-- Opening Marker --
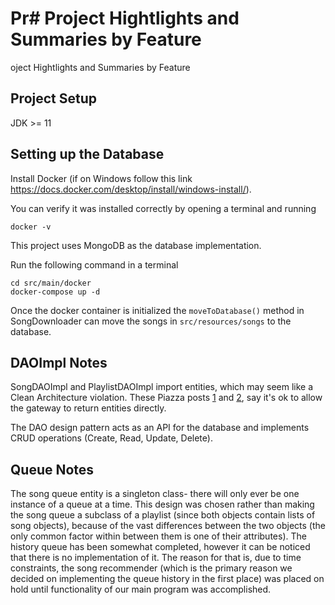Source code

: # Pr# Project Hightlights and Summaries by Feature
oject Hightlights and Summaries by Feature

## Project Setup
JDK >= 11

## Setting up the Database
Install Docker (if on Windows follow this link https://docs.docker.com/desktop/install/windows-install/). 

You can verify it was installed correctly by opening a terminal and running

```docker -v```

This project uses MongoDB as the database implementation.

Run the following command in a terminal

```
cd src/main/docker
docker-compose up -d
```

Once the docker container is initialized the `moveToDatabase()` method in SongDownloader can move the songs in `src/resources/songs` to the database.

## DAOImpl Notes
SongDAOImpl and PlaylistDAOImpl import entities, which may seem like a Clean Architecture violation. These Piazza posts [1](https://piazza.com/class/l5v1b8gfz6b60m/post/557) and [2](https://piazza.com/class/l5v1b8gfz6b60m/post/320), say it's ok
to allow the gateway to return entities directly.

The DAO design pattern acts as an API for the database and implements CRUD operations (Create, Read, Update, Delete).

## Queue Notes
The song queue entity is a singleton class- there will only ever be one instance of a queue at a time. This design was chosen rather than making the song queue a subclass of a playlist (since both objects contain lists of song objects), because of the vast differences between the two objects (the only common factor within between them is one of their attributes).
The history queue has been somewhat completed, however it can be noticed that there is no implementation of it. The reason for that is, due to time constraints, the song recommender (which is the primary reason we decided on implementing the queue history in the first place) was placed on hold until functionality of our main program was accomplished.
-- Closing Marker --
- Work request -
Nothing but the lines from the beginning of the material above through the line containing "The song queue entity" should appear in the answer, copied exactly and free of pictures.

- Solution to this task -
Source code

: # Pr# Project Hightlights and Summaries by Feature
oject Hightlights and Summaries by Feature

## Project Setup
JDK >= 11

## Setting up the Database
Install Docker (if on Windows follow this link https://docs.docker.com/desktop/install/windows-install/). 

You can verify it was installed correctly by opening a terminal and running

```docker -v```

This project uses MongoDB as the database implementation.

Run the following command in a terminal

```
cd src/main/docker
docker-compose up -d
```

Once the docker container is initialized the `moveToDatabase()` method in SongDownloader can move the songs in `src/resources/songs` to the database.

## DAOImpl Notes
SongDAOImpl and PlaylistDAOImpl import entities, which may seem like a Clean Architecture violation. These Piazza posts [1](https://piazza.com/class/l5v1b8gfz6b60m/post/557) and [2](https://piazza.com/class/l5v1b8gfz6b60m/post/320), say it's ok
to allow the gateway to return entities directly.

The DAO design pattern acts as an API for the database and implements CRUD operations (Create, Read, Update, Delete).

## Queue Notes
The song queue entity is a singleton class- there will only ever be one instance of a queue at a time. This design was chosen rather than making the song queue a subclass of a playlist (since both objects contain lists of song objects), because of the vast differences between the two objects (the only common factor within between them is one of their attributes).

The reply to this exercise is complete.